Dataset excerpts
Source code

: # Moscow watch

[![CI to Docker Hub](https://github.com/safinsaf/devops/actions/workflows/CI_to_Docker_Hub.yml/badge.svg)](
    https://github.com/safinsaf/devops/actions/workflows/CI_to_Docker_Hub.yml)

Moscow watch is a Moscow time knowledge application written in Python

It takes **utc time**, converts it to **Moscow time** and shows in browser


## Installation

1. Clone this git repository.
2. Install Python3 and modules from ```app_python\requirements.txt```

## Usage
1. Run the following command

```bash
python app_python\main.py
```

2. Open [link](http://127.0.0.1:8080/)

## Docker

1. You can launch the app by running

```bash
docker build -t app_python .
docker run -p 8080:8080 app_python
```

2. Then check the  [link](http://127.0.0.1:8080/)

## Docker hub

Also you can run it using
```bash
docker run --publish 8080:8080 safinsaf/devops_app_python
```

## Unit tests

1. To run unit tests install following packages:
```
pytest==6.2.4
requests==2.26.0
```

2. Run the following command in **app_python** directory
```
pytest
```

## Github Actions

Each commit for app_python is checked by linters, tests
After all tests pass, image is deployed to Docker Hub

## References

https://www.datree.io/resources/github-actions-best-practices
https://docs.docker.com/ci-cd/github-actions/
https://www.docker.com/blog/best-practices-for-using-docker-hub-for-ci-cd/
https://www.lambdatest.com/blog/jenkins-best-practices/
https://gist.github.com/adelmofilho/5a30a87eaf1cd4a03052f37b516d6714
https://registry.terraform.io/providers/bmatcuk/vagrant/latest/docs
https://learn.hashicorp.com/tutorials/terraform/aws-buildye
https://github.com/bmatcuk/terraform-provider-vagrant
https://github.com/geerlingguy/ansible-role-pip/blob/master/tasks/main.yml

---

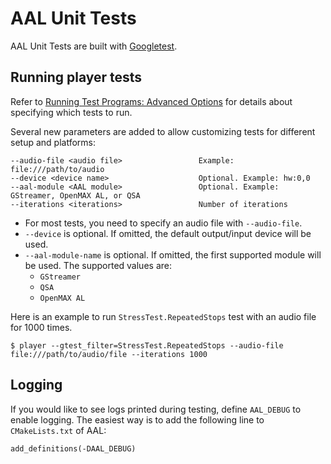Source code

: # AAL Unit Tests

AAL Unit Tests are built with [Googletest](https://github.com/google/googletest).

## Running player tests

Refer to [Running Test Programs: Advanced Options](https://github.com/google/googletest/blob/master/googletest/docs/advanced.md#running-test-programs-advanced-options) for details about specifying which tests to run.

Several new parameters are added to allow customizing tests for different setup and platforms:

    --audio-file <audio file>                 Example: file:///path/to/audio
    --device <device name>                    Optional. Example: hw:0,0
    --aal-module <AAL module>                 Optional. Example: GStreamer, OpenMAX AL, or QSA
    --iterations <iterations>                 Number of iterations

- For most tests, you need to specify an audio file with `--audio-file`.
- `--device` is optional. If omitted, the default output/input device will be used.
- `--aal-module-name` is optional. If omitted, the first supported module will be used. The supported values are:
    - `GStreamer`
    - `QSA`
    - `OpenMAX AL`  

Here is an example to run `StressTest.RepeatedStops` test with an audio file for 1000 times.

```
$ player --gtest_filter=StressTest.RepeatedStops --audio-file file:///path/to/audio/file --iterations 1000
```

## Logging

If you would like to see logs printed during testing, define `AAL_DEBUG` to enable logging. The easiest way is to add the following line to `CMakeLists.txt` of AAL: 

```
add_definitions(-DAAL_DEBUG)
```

* * *

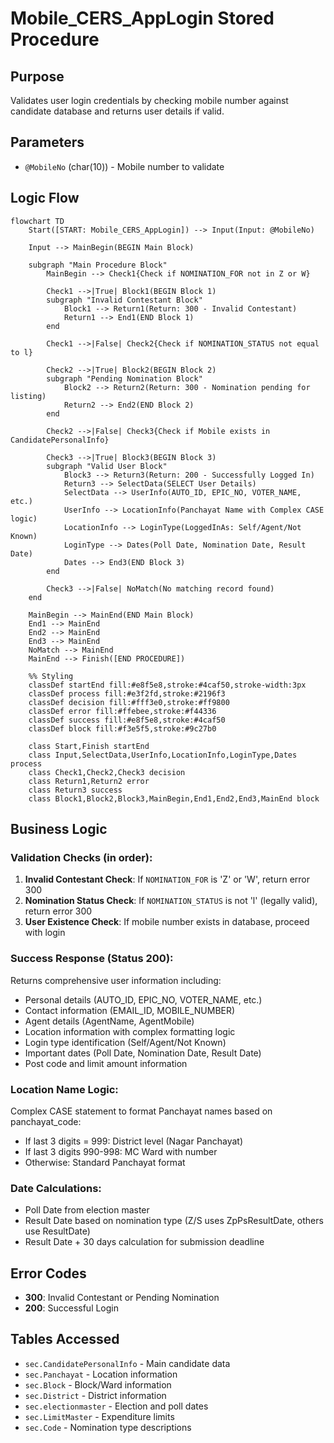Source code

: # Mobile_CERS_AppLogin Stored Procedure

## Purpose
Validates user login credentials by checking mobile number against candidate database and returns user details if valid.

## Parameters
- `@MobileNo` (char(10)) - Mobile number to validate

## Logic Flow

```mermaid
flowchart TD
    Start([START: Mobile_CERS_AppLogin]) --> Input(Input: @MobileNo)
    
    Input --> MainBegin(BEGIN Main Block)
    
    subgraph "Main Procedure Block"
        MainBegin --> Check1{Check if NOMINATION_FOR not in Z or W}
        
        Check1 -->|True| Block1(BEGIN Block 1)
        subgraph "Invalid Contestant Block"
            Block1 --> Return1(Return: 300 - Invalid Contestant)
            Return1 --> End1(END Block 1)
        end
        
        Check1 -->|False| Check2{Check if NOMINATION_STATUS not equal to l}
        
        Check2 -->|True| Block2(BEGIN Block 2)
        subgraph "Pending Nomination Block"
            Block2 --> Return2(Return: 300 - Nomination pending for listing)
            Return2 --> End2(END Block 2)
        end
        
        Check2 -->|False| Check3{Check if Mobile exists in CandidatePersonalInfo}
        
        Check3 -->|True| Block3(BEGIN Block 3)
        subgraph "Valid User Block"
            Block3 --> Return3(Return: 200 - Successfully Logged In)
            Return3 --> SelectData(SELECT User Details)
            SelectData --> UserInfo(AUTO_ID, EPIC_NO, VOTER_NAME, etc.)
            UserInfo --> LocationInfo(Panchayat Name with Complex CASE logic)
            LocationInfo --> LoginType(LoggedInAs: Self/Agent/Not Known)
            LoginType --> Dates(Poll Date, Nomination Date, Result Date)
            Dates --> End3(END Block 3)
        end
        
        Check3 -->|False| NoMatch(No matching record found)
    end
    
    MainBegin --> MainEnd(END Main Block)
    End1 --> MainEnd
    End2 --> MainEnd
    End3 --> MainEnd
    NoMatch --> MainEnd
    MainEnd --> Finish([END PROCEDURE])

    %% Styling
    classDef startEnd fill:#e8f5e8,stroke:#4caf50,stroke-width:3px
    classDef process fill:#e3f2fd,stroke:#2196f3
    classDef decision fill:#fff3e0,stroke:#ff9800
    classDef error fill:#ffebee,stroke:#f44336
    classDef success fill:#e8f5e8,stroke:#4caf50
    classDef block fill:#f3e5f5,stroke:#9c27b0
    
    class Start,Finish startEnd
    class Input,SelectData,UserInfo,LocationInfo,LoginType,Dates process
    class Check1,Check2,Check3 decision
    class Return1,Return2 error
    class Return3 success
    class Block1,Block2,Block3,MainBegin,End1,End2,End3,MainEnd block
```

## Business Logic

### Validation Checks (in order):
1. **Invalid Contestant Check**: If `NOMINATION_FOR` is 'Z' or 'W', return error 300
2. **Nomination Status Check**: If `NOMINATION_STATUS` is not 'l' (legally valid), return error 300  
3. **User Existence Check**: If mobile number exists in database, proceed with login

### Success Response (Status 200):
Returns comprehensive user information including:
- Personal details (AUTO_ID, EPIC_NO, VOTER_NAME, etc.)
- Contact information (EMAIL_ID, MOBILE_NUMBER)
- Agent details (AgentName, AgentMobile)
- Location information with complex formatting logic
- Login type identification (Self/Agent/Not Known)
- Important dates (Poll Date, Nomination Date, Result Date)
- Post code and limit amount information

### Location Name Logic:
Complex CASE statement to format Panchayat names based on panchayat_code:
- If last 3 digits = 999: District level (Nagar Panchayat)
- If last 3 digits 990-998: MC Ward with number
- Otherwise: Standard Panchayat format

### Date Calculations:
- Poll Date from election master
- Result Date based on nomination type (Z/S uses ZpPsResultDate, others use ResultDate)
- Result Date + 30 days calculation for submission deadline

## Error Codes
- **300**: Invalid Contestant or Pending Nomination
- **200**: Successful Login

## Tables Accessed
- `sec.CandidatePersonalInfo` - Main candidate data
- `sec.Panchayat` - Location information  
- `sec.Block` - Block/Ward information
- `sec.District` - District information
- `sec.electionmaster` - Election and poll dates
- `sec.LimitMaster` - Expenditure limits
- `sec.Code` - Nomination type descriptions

▸ What is needed
In your answer, include only the lines above starting at the line that holds "Each commit for" and ending at the line that holds "https://www.lambdatest.com/blog/jenkins-best-practices/", copied exactly.

▸ Result
Each commit for app_python is checked by linters, tests
After all tests pass, image is deployed to Docker Hub

## References

https://www.datree.io/resources/github-actions-best-practices
https://docs.docker.com/ci-cd/github-actions/
https://www.docker.com/blog/best-practices-for-using-docker-hub-for-ci-cd/
https://www.lambdatest.com/blog/jenkins-best-practices/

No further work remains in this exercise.